Over the past week, a waiting stance prevailed among buyers to see the outcome of September propylene contracts, which settled down €50/ton late on Friday.

Lower energy complex already weighed on Sept C3 outlook

Although earlier expectations were calling for rollovers to modest gains in September monomer settlement, lower energy markets as well as the wait and see mood in the market gained prominence as the month drew to a close. According to ChemOrbis data, spot naphtha prices were down by $50/ton since late July on a weekly average.

Despite cracker shutdowns, spot propylene prices on FD NWE basis also posted drops of around €20/ton since early August, according to ChemOrbis Price Wizard.

Hopes for better demand dim, PP expectations turn softer

Initial September expectations in the PP market were calling for a stable to slightly firmer trend on the back of planned maintenance shutdowns and projections over a bullish start to the autumn. However, more players remained skeptical about an upturn in September.
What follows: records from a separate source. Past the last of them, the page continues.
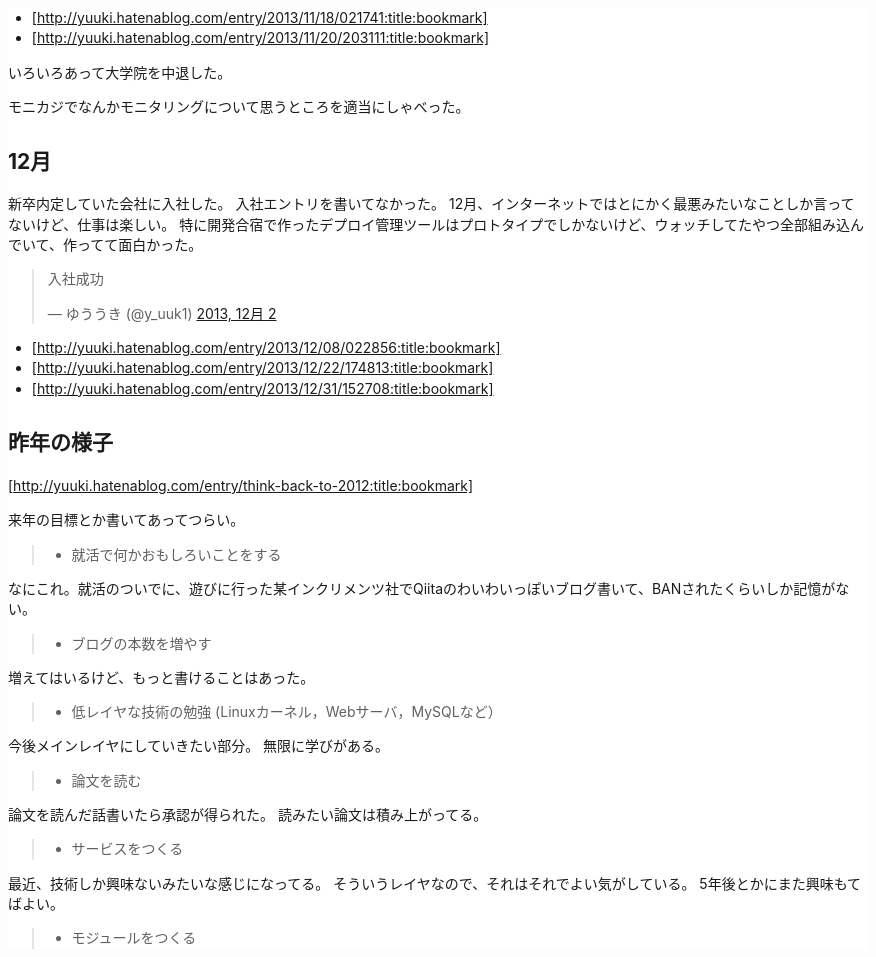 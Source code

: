 - [http://yuuki.hatenablog.com/entry/2013/11/18/021741:title:bookmark]
- [http://yuuki.hatenablog.com/entry/2013/11/20/203111:title:bookmark]

いろいろあって大学院を中退した。

モニカジでなんかモニタリングについて思うところを適当にしゃべった。
<div style="width: 65%">
<script async class="speakerdeck-embed" data-id="0c5a65f0418f0131e7fd7a757649ab26" data-ratio="1.33333333" src="//speakerdeck.com/assets/embed.js"></script>
</div>

## 12月

新卒内定していた会社に入社した。
入社エントリを書いてなかった。
12月、インターネットではとにかく最悪みたいなことしか言ってないけど、仕事は楽しい。
特に開発合宿で作ったデプロイ管理ツールはプロトタイプでしかないけど、ウォッチしてたやつ全部組み込んでいて、作ってて面白かった。

<blockquote class="twitter-tweet" lang="ja"><p>入社成功</p>&mdash; ゆううき (@y_uuk1) <a href="https://twitter.com/y_uuk1/statuses/407320642812252161">2013, 12月 2</a></blockquote>
<script async src="//platform.twitter.com/widgets.js" charset="utf-8"></script>

- [http://yuuki.hatenablog.com/entry/2013/12/08/022856:title:bookmark]
- [http://yuuki.hatenablog.com/entry/2013/12/22/174813:title:bookmark]
- [http://yuuki.hatenablog.com/entry/2013/12/31/152708:title:bookmark]

## 昨年の様子

[http://yuuki.hatenablog.com/entry/think-back-to-2012:title:bookmark]

来年の目標とか書いてあってつらい。

> - 就活で何かおもしろいことをする

なにこれ。就活のついでに、遊びに行った某インクリメンツ社でQiitaのわいわいっぽいブログ書いて、BANされたくらいしか記憶がない。

> - ブログの本数を増やす

増えてはいるけど、もっと書けることはあった。

> - 低レイヤな技術の勉強 (Linuxカーネル，Webサーバ，MySQLなど）

今後メインレイヤにしていきたい部分。
無限に学びがある。

> - 論文を読む

論文を読んだ話書いたら承認が得られた。
読みたい論文は積み上がってる。

> - サービスをつくる

最近、技術しか興味ないみたいな感じになってる。
そういうレイヤなので、それはそれでよい気がしている。
5年後とかにまた興味もてばよい。

> - モジュールをつくる
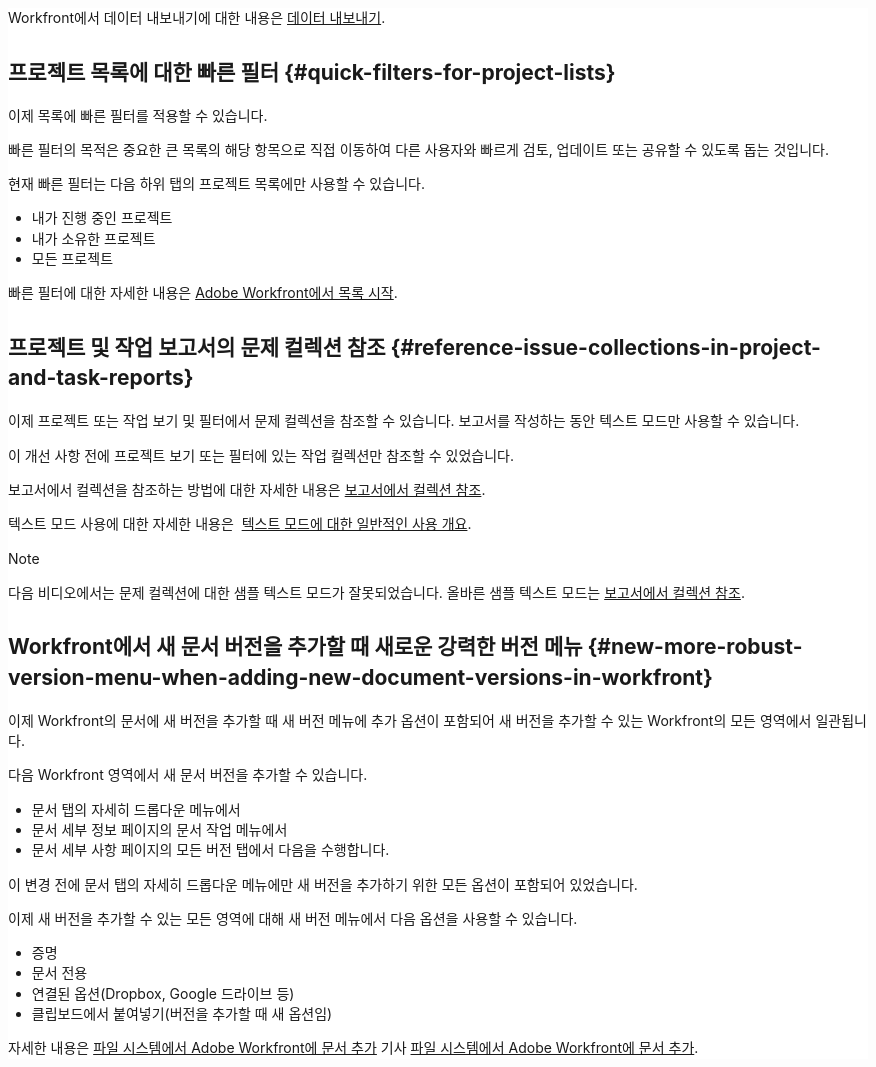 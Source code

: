 Workfront에서 데이터 내보내기에 대한 내용은 [데이터 내보내기](../../../../reports-and-dashboards/reports/creating-and-managing-reports/export-data.md).

## 프로젝트 목록에 대한 빠른 필터 {#quick-filters-for-project-lists}

이제 목록에 빠른 필터를 적용할 수 있습니다.

빠른 필터의 목적은 중요한 큰 목록의 해당 항목으로 직접 이동하여 다른 사용자와 빠르게 검토, 업데이트 또는 공유할 수 있도록 돕는 것입니다.

현재 빠른 필터는 다음 하위 탭의 프로젝트 목록에만 사용할 수 있습니다.

* 내가 진행 중인 프로젝트
* 내가 소유한 프로젝트
* 모든 프로젝트

빠른 필터에 대한 자세한 내용은 [Adobe Workfront에서 목록 시작](../../../../workfront-basics/navigate-workfront/use-lists/view-items-in-a-list.md).

## 프로젝트 및 작업 보고서의 문제 컬렉션 참조 {#reference-issue-collections-in-project-and-task-reports}

이제 프로젝트 또는 작업 보기 및 필터에서 문제 컬렉션을 참조할 수 있습니다. 보고서를 작성하는 동안 텍스트 모드만 사용할 수 있습니다.

이 개선 사항 전에 프로젝트 보기 또는 필터에 있는 작업 컬렉션만 참조할 수 있었습니다.

보고서에서 컬렉션을 참조하는 방법에 대한 자세한 내용은 [보고서에서 컬렉션 참조](../../../../reports-and-dashboards/reports/text-mode/reference-collections-report.md).

텍스트 모드 사용에 대한 자세한 내용은  [텍스트 모드에 대한 일반적인 사용 개요](../../../../reports-and-dashboards/reports/text-mode/understand-common-uses-text-mode.md).

>[!NOTE]
다음 비디오에서는 문제 컬렉션에 대한 샘플 텍스트 모드가 잘못되었습니다. 올바른 샘플 텍스트 모드는 [보고서에서 컬렉션 참조](../../../../reports-and-dashboards/reports/text-mode/reference-collections-report.md).

## Workfront에서 새 문서 버전을 추가할 때 새로운 강력한 버전 메뉴 {#new-more-robust-version-menu-when-adding-new-document-versions-in-workfront}

이제 Workfront의 문서에 새 버전을 추가할 때 새 버전 메뉴에 추가 옵션이 포함되어 새 버전을 추가할 수 있는 Workfront의 모든 영역에서 일관됩니다.

다음 Workfront 영역에서 새 문서 버전을 추가할 수 있습니다.

* 문서 탭의 자세히 드롭다운 메뉴에서
* 문서 세부 정보 페이지의 문서 작업 메뉴에서
* 문서 세부 사항 페이지의 모든 버전 탭에서 다음을 수행합니다.

이 변경 전에 문서 탭의 자세히 드롭다운 메뉴에만 새 버전을 추가하기 위한 모든 옵션이 포함되어 있었습니다.

이제 새 버전을 추가할 수 있는 모든 영역에 대해 새 버전 메뉴에서 다음 옵션을 사용할 수 있습니다.

* 증명
* 문서 전용
* 연결된 옵션(Dropbox, Google 드라이브 등)
* 클립보드에서 붙여넣기(버전을 추가할 때 새 옵션임)

자세한 내용은 [파일 시스템에서 Adobe Workfront에 문서 추가](../../../../documents/adding-documents-to-workfront/add-documents-from-file-system.md) 기사 [파일 시스템에서 Adobe Workfront에 문서 추가](../../../../documents/adding-documents-to-workfront/add-documents-from-file-system.md).
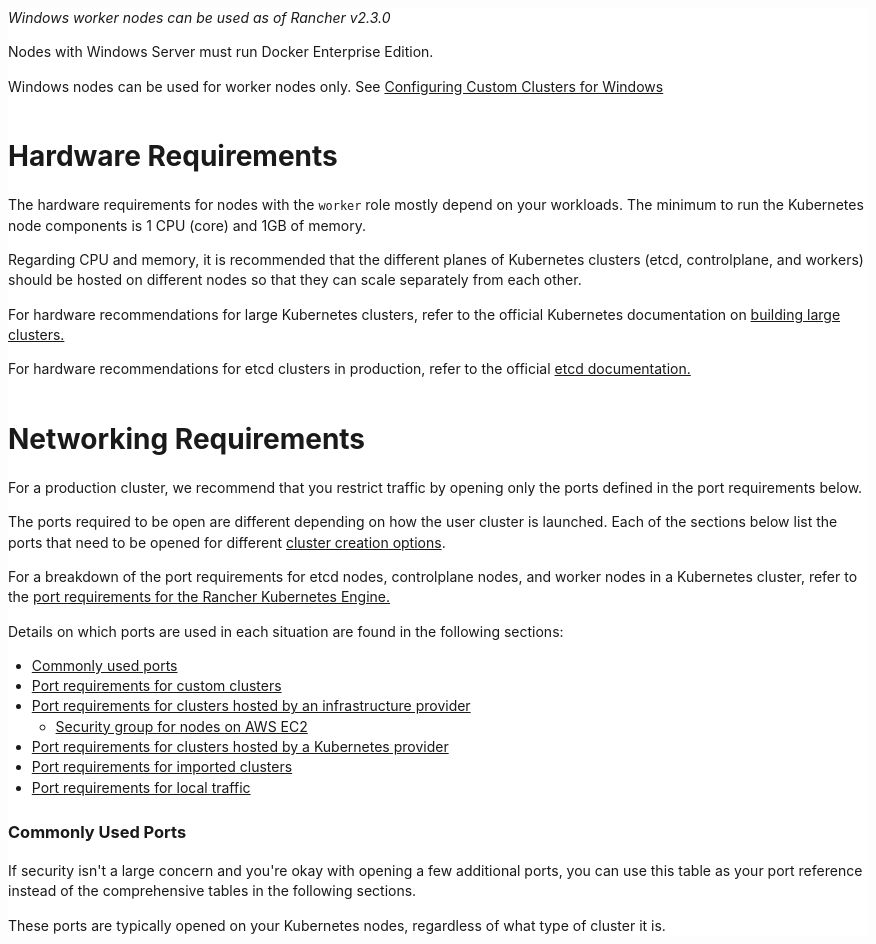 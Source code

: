 _Windows worker nodes can be used as of Rancher v2.3.0_

Nodes with Windows Server must run Docker Enterprise Edition.

Windows nodes can be used for worker nodes only. See [Configuring Custom Clusters for Windows]({{<baseurl>}}/rancher/v2.0.x-v2.4.x/en/cluster-provisioning/rke-clusters/windows-clusters/)

# Hardware Requirements

The hardware requirements for nodes with the `worker` role mostly depend on your workloads. The minimum to run the Kubernetes node components is 1 CPU (core) and 1GB of memory.

Regarding CPU and memory, it is recommended that the different planes of Kubernetes clusters (etcd, controlplane, and workers) should be hosted on different nodes so that they can scale separately from each other.

For hardware recommendations for large Kubernetes clusters, refer to the official Kubernetes documentation on [building large clusters.](https://kubernetes.io/docs/setup/best-practices/cluster-large/)

For hardware recommendations for etcd clusters in production, refer to the official [etcd documentation.](https://etcd.io/docs/v3.4.0/op-guide/hardware/)

# Networking Requirements

For a production cluster, we recommend that you restrict traffic by opening only the ports defined in the port requirements below.

The ports required to be open are different depending on how the user cluster is launched. Each of the sections below list the ports that need to be opened for different [cluster creation options]({{<baseurl>}}/rancher/v2.0.x-v2.4.x/en/cluster-provisioning/#cluster-creation-options).

For a breakdown of the port requirements for etcd nodes, controlplane nodes, and worker nodes in a Kubernetes cluster, refer to the [port requirements for the Rancher Kubernetes Engine.]({{<baseurl>}}/rke/latest/en/os/#ports)

Details on which ports are used in each situation are found in the following sections:

- [Commonly used ports](#commonly-used-ports)
- [Port requirements for custom clusters](#port-requirements-for-custom-clusters)
- [Port requirements for clusters hosted by an infrastructure provider](#port-requirements-for-clusters-hosted-by-an-infrastructure-provider)
  - [Security group for nodes on AWS EC2](#security-group-for-nodes-on-aws-ec2)
- [Port requirements for clusters hosted by a Kubernetes provider](#port-requirements-for-clusters-hosted-by-a-kubernetes-provider)
- [Port requirements for imported clusters](#port-requirements-for-imported-clusters)
- [Port requirements for local traffic](#port-requirements-for-local-traffic)

### Commonly Used Ports

If security isn't a large concern and you're okay with opening a few additional ports, you can use this table as your port reference instead of the comprehensive tables in the following sections.

These ports are typically opened on your Kubernetes nodes, regardless of what type of cluster it is.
The majority of players think that there are no factors to support possible increases in September now that propylene contract posted a visible drop. Buyers are not optimistic about an improvement in demand, pointing to mounting concerns over economy, slow end markets as well as lower energy complex.

Discounts are inevitable

Some players think that PP prices will see some discounts owing to weak market dynamics. The larger-than-expected drop in the propylene contract will also pave the way for monthly decreases in PP. Nevertheless, the fact that PP prices are already standing at a 2-year low on a weekly average, according to ChemOrbis Price Index, may limit the size of price cuts.

A player argued, “It seems like September will be a weak month for PP amid comfortable supplies. We will closely track how demand will evolve when more buyers are back to see the extent of the weakness.”